Stricken Brazilian club gifted championship title
The Brazilian club Chapecoense, which lost most of its players in an air crash last week, has been awarded the Copa Sudamericana championship by the governing body of South American soccer.
CONMEBOL said it awarded the title “as a posthumous homage to the victims of the fatal crash that leaves our sport in mourning”.
Nineteen of Chapecoense’s players were killed in the crashin Colombia as the team headed to the first of two matches against Colombian club Atletico Nacional to determine the champion of the Copa Sudamericana – Latin America’s second-most prestigious club tournament.
Defenders Helio Neto and Alan Ruschel and goalkeeper Jackson Follmann survived the crash, along with just three other people.

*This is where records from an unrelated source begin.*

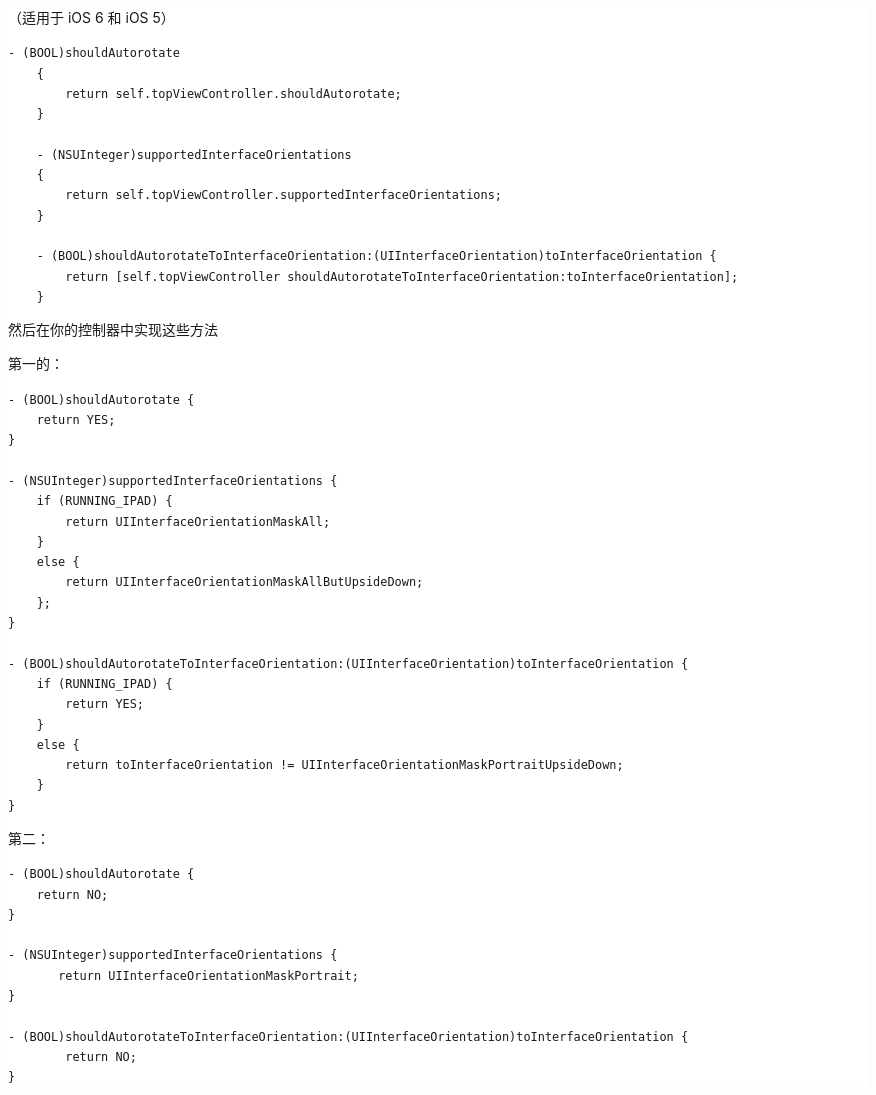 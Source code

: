 （适用于 iOS 6 和 iOS 5）

```
- (BOOL)shouldAutorotate
    {
        return self.topViewController.shouldAutorotate;
    }

    - (NSUInteger)supportedInterfaceOrientations
    {
        return self.topViewController.supportedInterfaceOrientations;
    }

    - (BOOL)shouldAutorotateToInterfaceOrientation:(UIInterfaceOrientation)toInterfaceOrientation {
        return [self.topViewController shouldAutorotateToInterfaceOrientation:toInterfaceOrientation];
    } 
```

然后在你的控制器中实现这些方法

第一的：

```
- (BOOL)shouldAutorotate {
    return YES;
}

- (NSUInteger)supportedInterfaceOrientations {
    if (RUNNING_IPAD) {
        return UIInterfaceOrientationMaskAll;
    }
    else {
        return UIInterfaceOrientationMaskAllButUpsideDown;
    };
}

- (BOOL)shouldAutorotateToInterfaceOrientation:(UIInterfaceOrientation)toInterfaceOrientation {
    if (RUNNING_IPAD) {
        return YES;
    }
    else {
        return toInterfaceOrientation != UIInterfaceOrientationMaskPortraitUpsideDown;
    }
} 
```

第二：

```
- (BOOL)shouldAutorotate {
    return NO;
}

- (NSUInteger)supportedInterfaceOrientations {
       return UIInterfaceOrientationMaskPortrait;
}

- (BOOL)shouldAutorotateToInterfaceOrientation:(UIInterfaceOrientation)toInterfaceOrientation {
        return NO;
} 
```
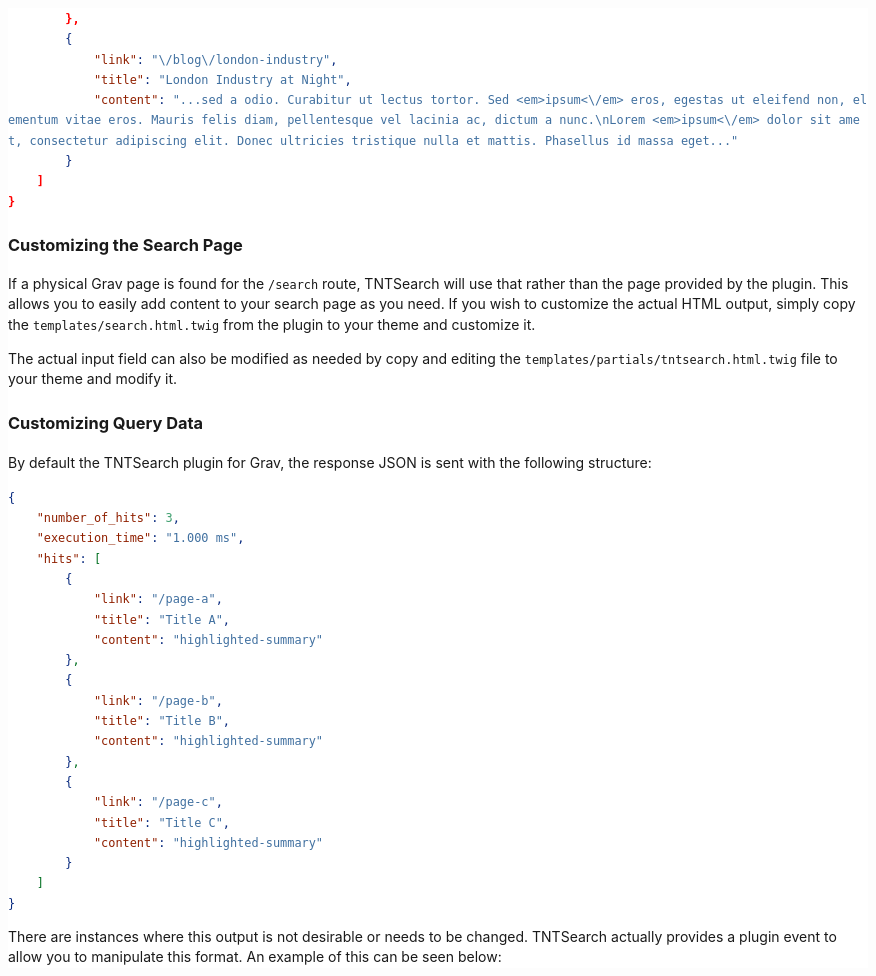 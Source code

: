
 ```json
        },
        {
            "link": "\/blog\/london-industry",
            "title": "London Industry at Night",
            "content": "...sed a odio. Curabitur ut lectus tortor. Sed <em>ipsum<\/em> eros, egestas ut eleifend non, elementum vitae eros. Mauris felis diam, pellentesque vel lacinia ac, dictum a nunc.\nLorem <em>ipsum<\/em> dolor sit amet, consectetur adipiscing elit. Donec ultricies tristique nulla et mattis. Phasellus id massa eget..."
        }
    ]
}
```

### Customizing the Search Page

If a physical Grav page is found for the `/search` route, TNTSearch will use that rather than the page provided by the plugin.  This allows you to easily add content to your search page as you need.
If you wish to customize the actual HTML output, simply copy the `templates/search.html.twig` from the plugin to your theme and customize it.

The actual input field can also be modified as needed by copy and editing the `templates/partials/tntsearch.html.twig` file to your theme and modify it.

### Customizing Query Data

By default the TNTSearch plugin for Grav, the response JSON is sent with the following structure:

```json
{
    "number_of_hits": 3,
    "execution_time": "1.000 ms",
    "hits": [
        {
            "link": "/page-a",
            "title": "Title A",
            "content": "highlighted-summary"
        },
        {
            "link": "/page-b",
            "title": "Title B",
            "content": "highlighted-summary"
        },
        {
            "link": "/page-c",
            "title": "Title C",
            "content": "highlighted-summary"
        }
    ]
}
```

There are instances where this output is not desirable or needs to be changed.  TNTSearch actually provides a plugin event to allow you to manipulate this format.  An example of this can be seen below:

As the winner, Chapecoense qualifies automatically for promotion to next season’s Copa Libertadores, the continent’s top tournament.
This also means that Chapecoense will face Atletico Nacional – the defending Copa Libertadores champion – in an emotion-charged two-game series next year between the continent’s two club champions.
CONMEBOL also awarded Atletico Nacional its fair play award after their directors asked that Chapecoense be awarded the title.
Next season, Chapecoense is likely to field a team of borrowed players from other clubs.
Meanwhile, the airline involved in last week’s crash in the Andes left a trail of unpaid bills that forced Bolivia’s air force to seize two planes and briefly jail one of the company’s owners,.
The revelation added to a string of human errors and unsettling details about the Bolivian-based LaMia charter company’s checkered past that experts say should have served as warnings to aviation authorities.
The LaMia jet carrying 77 people slammed in to a Colombian mountainside near Medellin just minutes after the pilot reported running out of fuel.